Ahora multipliquen esa cifra por los millones de personas que en España se encuentran en esa situación, algunos con la impunidad de saber que no les pasará nada porque ya tienen la nacionalidad que el socialismo ha regalado a cambio de un voto a perpetuidad.

Esto, como es natural, lo pagamos el resto de contribuyentes, a los que Hacienda aprieta y extorsiona con la ligereza que le da ser un órgano lleno de funcionarios intocables al servicio de un régimen corrupto e insaciable. Esto cambiará algún día, porque la ilógica que permite que unos pocos sacrificados mantengan a cuerpo de sátrapa a una mayoría de caraduras no es infinita.

Empero, la actual coyuntura a todas luces destructiva del bienestar social y la riqueza nacional no se arregla con motosierra, sino con napalm. Hay que arrasar cualquier ecosistema que favorezca al mantenido y no al productivo, que priorice controlar al subvencionado antes que incentivar al emprendedor. El socialismo y todo el orbe progre mugre siempre tenderá a facilitar al parado, porque vive del voto cautivo que da el que siempre responde ante un Estado paternalista, pero una alternativa liberal-conservadora como la que se ofrece debe entender que el futuro de España sólo será posible si se dejan fuera, en el presente, los complejos políticos e ideológicos.

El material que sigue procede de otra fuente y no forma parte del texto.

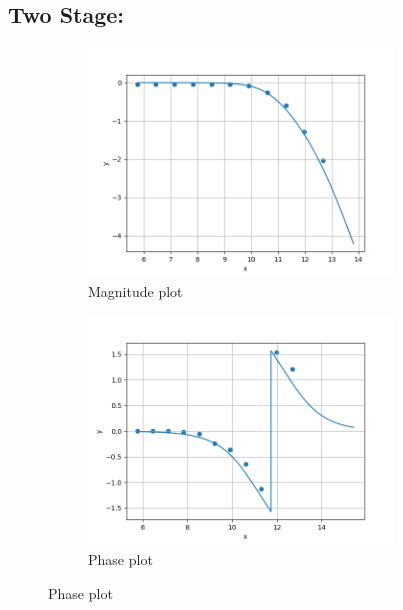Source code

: \documentclass[a4paper,12pt]{article}
\begin{document}
\subsection*{Two Stage:}
\begin{figure}[h!]
	\begin{subfigure}[b]{100pt}
		\caption{Magnitude plot}
		\includegraphics[width = 230pt]{figs/fig3.png}
	\end{subfigure}
	\hspace{110pt}
	\begin{subfigure}[b]{100pt}
		\caption{Phase plot}
		\includegraphics[width = 230pt]{figs/fig4.png}
	\end{subfigure}
\end{figure}
\pagebreak
\end{document}
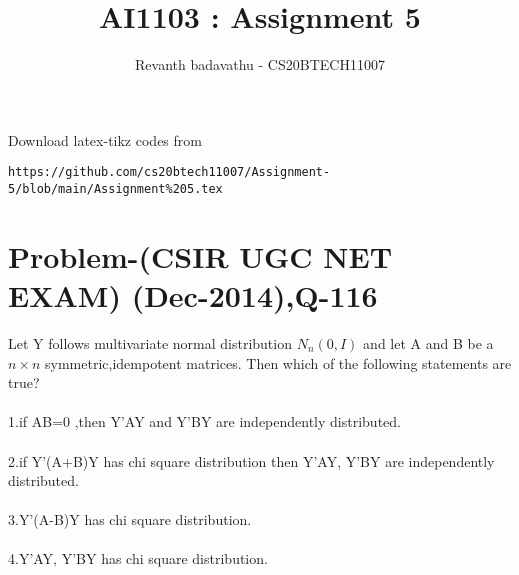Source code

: \documentclass[journal,12pt,twocolumn]{IEEEtran}
\begin{document}
\let\vec\mathbf
\renewcommand{\thefigure}{\theproblem}
\def\putbox#1#2#3{\makebox[0in][l]{\makebox[#1][l]{}\raisebox{\baselineskip}[0in][0in]{\raisebox{#2}[0in][0in]{#3}}}}
     \def\rightbox#1{\makebox[0in][r]{#1}}
     \def\centbox#1{\makebox[0in]{#1}}
     \def\topbox#1{\raisebox{-\baselineskip}[0in][0in]{#1}}
     \def\midbox#1{\raisebox{-0.5\baselineskip}[0in][0in]{#1}}
\vspace{3cm}
\title{AI1103 : Assignment 5}
\author{Revanth badavathu - CS20BTECH11007}
\maketitle
\newpage
\bigskip
\renewcommand{\thefigure}{\arabic{figure}}
\renewcommand{\thetable}{\arabic{table}}

 Download latex-tikz codes from 
%
\begin{lstlisting}
https://github.com/cs20btech11007/Assignment-5/blob/main/Assignment%205.tex
\end{lstlisting}
\section*{\textbf{Problem-(CSIR UGC NET EXAM) (Dec-2014),Q-116}}
Let Y follows multivariate normal distribution $N_{n}(0,I)$ and let A and B be a $n\times n$ symmetric,idempotent matrices. Then which of the following statements are true? \\
\\1.if AB=0 ,then Y'AY and Y'BY are independently distributed.\\
\\2.if Y'(A+B)Y has chi square distribution then Y'AY, Y'BY are independently distributed.\\
\\3.Y'(A-B)Y has chi square distribution.\\
\\4.Y'AY, Y'BY has chi square distribution.\\
\end{document}
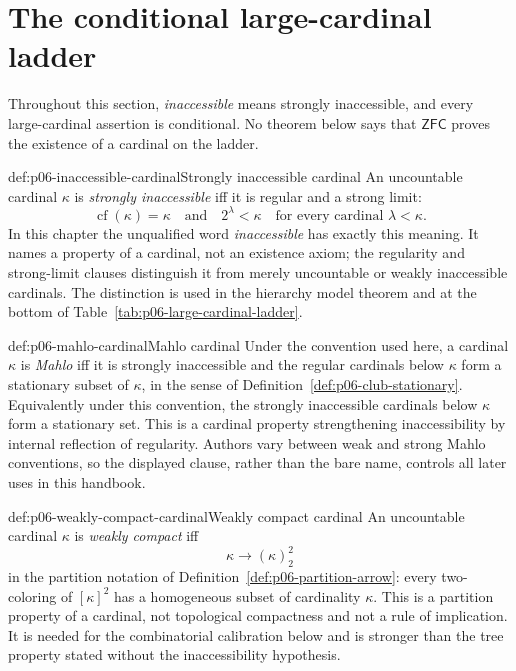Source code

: \section{The conditional large-cardinal ladder}
\label{sec:p06-large-cardinal-ladder}

Throughout this section, \emph{inaccessible} means strongly inaccessible, and
every large-cardinal assertion is conditional.  No theorem below says that
\(\mathsf{ZFC}\) proves the existence of a cardinal on the ladder.

\begin{hbdefinition}{def:p06-inaccessible-cardinal}{Strongly inaccessible cardinal}
An uncountable cardinal \(\kappa\) is \emph{strongly inaccessible} iff it is
regular and a strong limit:
\[
  \operatorname{cf}(\kappa)=\kappa
  \quad\text{and}\quad
  2^\lambda<\kappa\quad\text{for every cardinal }\lambda<\kappa.
\]
In this chapter the unqualified word \emph{inaccessible} has exactly this
meaning.  It names a property of a cardinal, not an existence axiom; the
regularity and strong-limit clauses distinguish it from merely uncountable or
weakly inaccessible cardinals.  The distinction is used in the hierarchy
model theorem and at the bottom of Table~\ref{tab:p06-large-cardinal-ladder}.
\end{hbdefinition}

\begin{hbdefinition}{def:p06-mahlo-cardinal}{Mahlo cardinal}
Under the convention used here, a cardinal \(\kappa\) is \emph{Mahlo} iff it
is strongly inaccessible and the regular cardinals below \(\kappa\) form a
stationary subset of \(\kappa\), in the sense of
Definition~\ref{def:p06-club-stationary}.  Equivalently under this convention,
the strongly inaccessible cardinals below \(\kappa\) form a stationary set.
This is a cardinal property strengthening inaccessibility by internal
reflection of regularity.  Authors vary between weak and strong Mahlo
conventions, so the displayed clause, rather than the bare name, controls all
later uses in this handbook.
\end{hbdefinition}

\begin{hbdefinition}{def:p06-weakly-compact-cardinal}{Weakly compact cardinal}
An uncountable cardinal \(\kappa\) is \emph{weakly compact} iff
\[
  \kappa\longrightarrow(\kappa)^2_2
\]
in the partition notation of Definition~\ref{def:p06-partition-arrow}: every
two-coloring of \([\kappa]^2\) has a homogeneous subset of cardinality
\(\kappa\).  This is a partition property of a cardinal, not topological
compactness and not a rule of implication.  It is needed for the combinatorial
calibration below and is stronger than the tree property stated without the
inaccessibility hypothesis.
\end{hbdefinition}


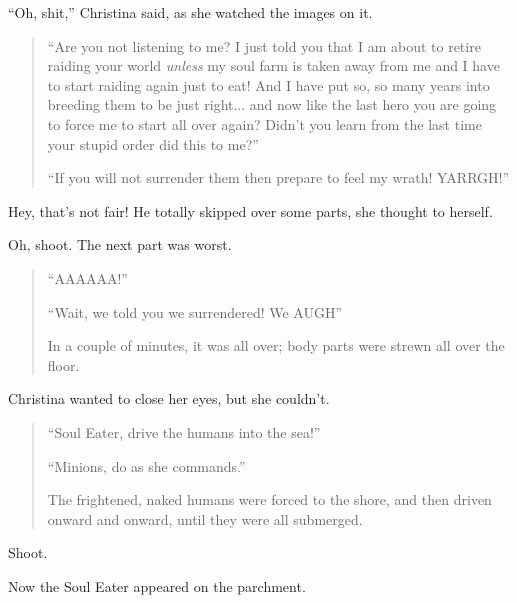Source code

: \documentclass[showtrims,b6paper,draft,10pt]{memoir}
\begin{document}
``Oh, shit,'' Christina said, as she watched the images on it.

\begin{quote}
``Are you not listening to me?  I just told you that I am about to retire raiding your world \emph{unless} my soul farm is taken away from me and I have to start raiding again just to eat!  And I have put so, so many years into breeding them to be just right...  and now like the last hero you are going to force me to start all over again?  Didn't you learn from the last time your stupid order did this to me?''

``If you will not surrender them then prepare to feel my wrath!  YARRGH!''
\end{quote}

Hey, that's not fair!  He totally skipped over some parts, she thought to herself.

Oh, shoot.  The next part was worst.

\begin{quote}
``AAAAAA!''

``Wait, we told you we surrendered!  We AUGH''

In a couple of minutes, it was all over;  body parts were strewn all over the floor.
\end{quote}

Christina wanted to close her eyes, but she couldn't.

\begin{quote}
``Soul Eater, drive the humans into the sea!''

``Minions, do as she commands.''

The frightened, naked humans were forced to the shore, and then driven onward and onward, until they were all submerged.
\end{quote}

Shoot.

Now the Soul Eater appeared on the parchment.
\end{document}
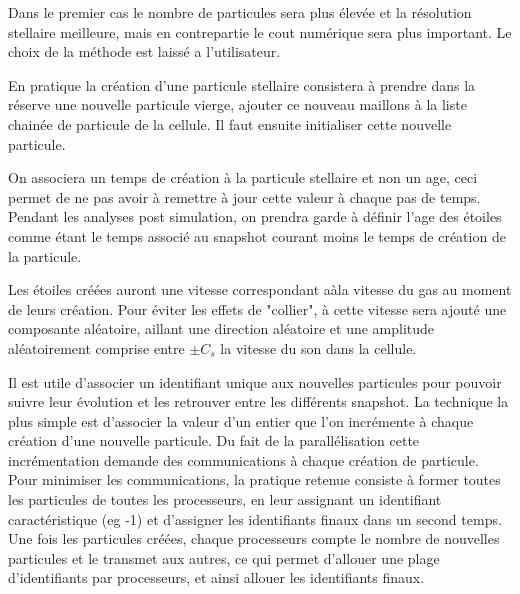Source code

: Dans le premier cas le nombre de particules sera plus élevée et la résolution stellaire meilleure, mais en contrepartie le cout numérique sera plus important.
Le choix de la méthode est laissé a l'utilisateur.


En pratique la création d'une particule stellaire consistera à prendre dans la réserve une nouvelle particule vierge, ajouter ce nouveau maillons à la liste chainée de particule de la cellule.
Il faut ensuite initialiser cette nouvelle particule.

On associera un temps de création à la particule stellaire et non un age, ceci permet de ne pas avoir à remettre à jour cette valeur à chaque pas de temps.
Pendant les analyses post simulation, on prendra garde à définir l'age des étoiles comme étant le temps associé au snapshot courant moins le temps de création de la particule.

Les étoiles créées auront une vitesse correspondant aàla vitesse du gas au moment de leurs création.
Pour éviter les effets de "collier", à cette vitesse sera ajouté une composante aléatoire, aillant une direction aléatoire et une amplitude aléatoirement comprise entre $\pm C_s$ la vitesse du son dans la cellule.

Il est utile d'associer un identifiant unique aux nouvelles particules pour pouvoir suivre leur évolution et les retrouver entre les différents snapshot.
La technique la plus simple est d'associer la valeur d'un entier que l'on incrémente à chaque création d'une nouvelle particule.
Du fait de la parallélisation cette incrémentation demande des communications à chaque création de particule.
Pour minimiser les communications, la pratique retenue consiste à former toutes les particules de toutes les processeurs, en leur assignant un identifiant caractéristique (eg -1) et d'assigner les identifiants finaux dans un second temps.
Une fois les particules créées, chaque processeurs compte le nombre de nouvelles particules et le transmet aux autres, ce qui permet d'allouer une plage d'identifiants par processeurs, et ainsi allouer les identifiants finaux.

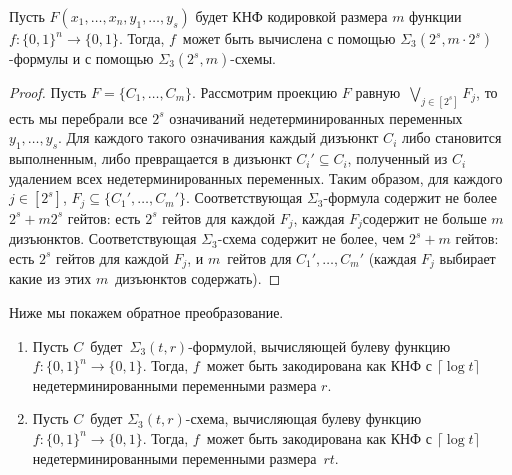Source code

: \begin{lemma}
	Пусть $F(x_1, \dotsc, x_n, y_1, \dotsc, y_s)$ будет КНФ кодировкой размера $m$
	функции
	$f \colon \{0,1\}^n \to \{0,1\}$.
	Тогда, $f$~может быть вычислена с помощью
	$\Sigma_3(2^s, m \cdot 2^s)$-формулы и с помощью $\Sigma_3(2^s,m)$-схемы.
\end{lemma}
\begin{proof}
	Пусть $F=\{C_1, \dotsc, C_m\}$. Рассмотрим проекцию $F$ равную~$\bigvee_{j \in [2^s]}F_j$,
	то есть мы перебрали все $2^s$ означиваний недетерминированных переменных
	$y_1, \dotsc, y_s$. 
	Для каждого такого означивания каждый дизъюнкт $C_i$ либо становится выполненным, 
	либо превращается в дизъюнкт $C_i' \subseteq C_i$, полученный из $C_i$ 
	удалением всех недетерминированных переменных.
	Таким образом, для каждого $j \in [2^s]$, $F_j \subseteq \{C_1', \dotsc, C_m'\}$.
	Соответствующая $\Sigma_3$-формула содержит не более $2^s+m2^s$ гейтов:
	есть $2^s$ гейтов для каждой $F_j$, каждая $F_j$содержит не больше $m$ дизъюнктов.
	Соответствующая $\Sigma_3$-схема содержит не более, чем $2^s+m$ гейтов:
	есть $2^s$ гейтов для каждой $F_j$, и $m$~гейтов для $C_1', \dotsc, C_m'$
	(каждая $F_j$ выбирает какие из этих $m$~дизъюнктов содержать).
\end{proof}

Ниже мы покажем обратное преобразование.

\begin{lemma}\label{lemma:circuit2encoding}
	\begin{enumerate}
		\item Пусть $C$~будет~$\Sigma_3(t,r)$-формулой, вычисляющей булеву функцию $f \colon \{0,1\}^n \to \{0,1\}$. 
		Тогда,
		$f$~может быть закодирована как КНФ с $\lceil \log t \rceil$ недетерминированными переменными размера $r$.
		\item Пусть $C$~будет $\Sigma_3(t,r)$-схема, вычисляющая булеву функцию $f \colon \{0,1\}^n \to \{0,1\}$. Тогда,
		$f$~может быть закодирована как КНФ с $\lceil \log t \rceil$ недетерминированными переменными размера~$rt$.
	\end{enumerate}
\end{lemma}

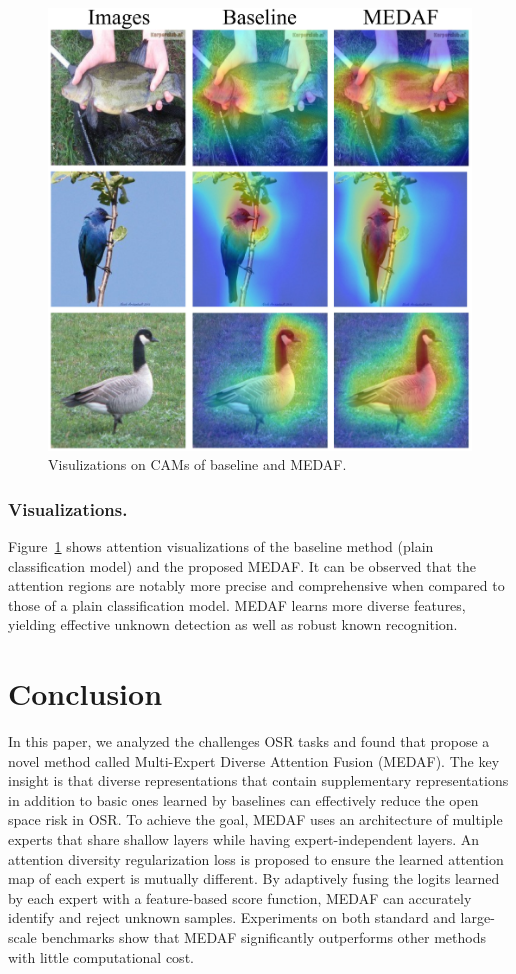 \documentclass[letterpaper]{article} %
\begin{document}
\begin{figure}[t]
  \begin{center}
    \includegraphics[width=0.7\linewidth]{Figs/Fig_cam.pdf}
    \caption{Visulizations on CAMs of baseline and MEDAF.}
    \label{fig:Fig_cam}
    \end{center}
\end{figure}
\subsubsection{Visualizations.}
Figure~\ref{fig:Fig_cam} shows attention visualizations of the baseline method (plain classification model) and the proposed MEDAF. It can be observed that the attention regions are notably more precise and comprehensive when compared to those of a plain classification model. MEDAF learns more diverse features, yielding effective unknown detection as well as robust known recognition.

\section{Conclusion}
In this paper, we analyzed the challenges OSR tasks and found that propose a novel method called Multi-Expert Diverse Attention Fusion (MEDAF). The key insight is that diverse representations that contain supplementary representations in addition to basic ones learned by baselines can effectively reduce the open space risk in OSR. To achieve the goal, MEDAF uses an architecture of multiple experts that share shallow layers while having expert-independent layers. An attention diversity regularization loss is proposed to ensure the learned attention map of each expert is mutually different. By adaptively fusing the logits learned by each expert with a feature-based score function, MEDAF can accurately identify and reject unknown samples. Experiments on both standard and large-scale benchmarks show that MEDAF significantly outperforms other methods with little computational cost. 


\end{document}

Eliminar todo sistema de subvenciones improductivas empieza por repasar cuantos menesterosos llegan a España a ser mantenidos por los que siempre han cotizado. Y a fuer de ser respondido en las calles por ese ejército de zombies estatales sin cuya ayuda eterna no son capaces de buscar un empleo y alimentar a su familia, las medidas deben ser tan firmes como inalterables.

No es justo que una familia que lleva pagando impuestos toda su vida para mantener la caja común y los servicios públicos cada vez más deficientes reciba menos prestaciones, ayudas por nacimiento y rebajas fiscales que aquellos que llegan por el efecto llamada de quien considera que el dinero público no es de nadie.

Si la Ley de Nietos es la consagración de un golpe de Estado por vía legal, el Estado del bienestar es la confirmación de un robo asumido que debemos empezar a combatir. Y para derribar ese muro moral y sustituir ese concepto tan propio de la posguerra mundial por el más adecuado de «sociedad del bienestar» hay que comprar tijeras y cortar de raíz ese gasto improductivo eterno que mantiene acomodadas a cantidades ingentes de población cuya única aspiración en la vida es que otros le paguen el interné.